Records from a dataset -
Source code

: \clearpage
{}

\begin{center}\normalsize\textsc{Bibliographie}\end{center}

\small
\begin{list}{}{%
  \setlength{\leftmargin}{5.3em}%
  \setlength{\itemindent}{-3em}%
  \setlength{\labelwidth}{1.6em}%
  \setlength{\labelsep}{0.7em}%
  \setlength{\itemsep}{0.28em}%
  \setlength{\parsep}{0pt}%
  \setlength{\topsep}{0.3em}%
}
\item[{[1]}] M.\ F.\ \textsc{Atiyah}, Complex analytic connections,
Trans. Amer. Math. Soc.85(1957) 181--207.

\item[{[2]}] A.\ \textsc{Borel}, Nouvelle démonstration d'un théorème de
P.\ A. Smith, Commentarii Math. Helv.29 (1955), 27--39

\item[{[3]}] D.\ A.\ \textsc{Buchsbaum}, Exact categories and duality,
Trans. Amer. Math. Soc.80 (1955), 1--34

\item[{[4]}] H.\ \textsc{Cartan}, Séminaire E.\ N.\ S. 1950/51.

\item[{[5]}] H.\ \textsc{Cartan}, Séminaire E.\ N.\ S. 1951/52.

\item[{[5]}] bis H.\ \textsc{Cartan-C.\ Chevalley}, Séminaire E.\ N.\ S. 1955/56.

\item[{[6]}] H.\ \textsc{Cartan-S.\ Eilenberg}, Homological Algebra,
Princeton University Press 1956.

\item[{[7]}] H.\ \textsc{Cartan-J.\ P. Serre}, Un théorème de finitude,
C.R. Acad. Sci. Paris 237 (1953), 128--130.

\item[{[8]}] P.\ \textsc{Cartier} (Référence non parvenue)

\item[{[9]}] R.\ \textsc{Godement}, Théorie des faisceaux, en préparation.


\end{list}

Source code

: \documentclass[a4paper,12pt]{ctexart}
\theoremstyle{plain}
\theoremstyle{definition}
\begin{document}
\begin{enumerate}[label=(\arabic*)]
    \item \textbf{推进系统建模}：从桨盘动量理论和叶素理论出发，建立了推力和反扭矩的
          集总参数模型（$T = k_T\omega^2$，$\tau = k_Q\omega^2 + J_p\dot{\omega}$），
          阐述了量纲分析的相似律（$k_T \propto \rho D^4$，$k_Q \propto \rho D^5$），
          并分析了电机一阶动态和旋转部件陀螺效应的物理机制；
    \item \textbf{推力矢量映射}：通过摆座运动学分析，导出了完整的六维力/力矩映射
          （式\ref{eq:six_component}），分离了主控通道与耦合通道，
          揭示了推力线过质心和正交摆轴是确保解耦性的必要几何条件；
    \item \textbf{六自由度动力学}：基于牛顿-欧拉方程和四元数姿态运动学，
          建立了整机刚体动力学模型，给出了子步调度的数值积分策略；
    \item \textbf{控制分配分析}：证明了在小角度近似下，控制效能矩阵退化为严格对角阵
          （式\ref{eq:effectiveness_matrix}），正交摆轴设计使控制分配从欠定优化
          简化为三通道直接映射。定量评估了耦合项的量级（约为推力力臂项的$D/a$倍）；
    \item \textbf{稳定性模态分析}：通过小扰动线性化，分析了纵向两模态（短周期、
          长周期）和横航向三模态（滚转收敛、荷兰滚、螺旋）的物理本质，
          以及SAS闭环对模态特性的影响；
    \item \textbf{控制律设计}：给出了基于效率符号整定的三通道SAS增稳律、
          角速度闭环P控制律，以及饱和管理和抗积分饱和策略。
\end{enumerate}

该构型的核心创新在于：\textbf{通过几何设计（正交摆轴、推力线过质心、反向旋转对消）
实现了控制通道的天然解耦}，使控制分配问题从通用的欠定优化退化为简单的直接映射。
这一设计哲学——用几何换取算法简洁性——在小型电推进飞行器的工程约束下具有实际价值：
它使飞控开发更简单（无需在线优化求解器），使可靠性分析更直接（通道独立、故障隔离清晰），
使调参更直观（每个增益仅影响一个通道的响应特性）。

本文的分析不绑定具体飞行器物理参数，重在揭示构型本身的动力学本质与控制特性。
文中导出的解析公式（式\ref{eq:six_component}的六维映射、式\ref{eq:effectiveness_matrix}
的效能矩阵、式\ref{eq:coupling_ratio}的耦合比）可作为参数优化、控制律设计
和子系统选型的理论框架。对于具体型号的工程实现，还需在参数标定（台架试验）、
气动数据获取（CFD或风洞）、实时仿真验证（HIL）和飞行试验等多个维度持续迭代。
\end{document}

PROBLEM DESCRIPTION - What lines in the data hold the word "begin"? Return them.

PROBLEM SOLUTION -
\begin{center}\normalsize\textsc{Bibliographie}\end{center}
\begin{list}{}{%
\begin{document}
\begin{enumerate}[label=(\arabic*)]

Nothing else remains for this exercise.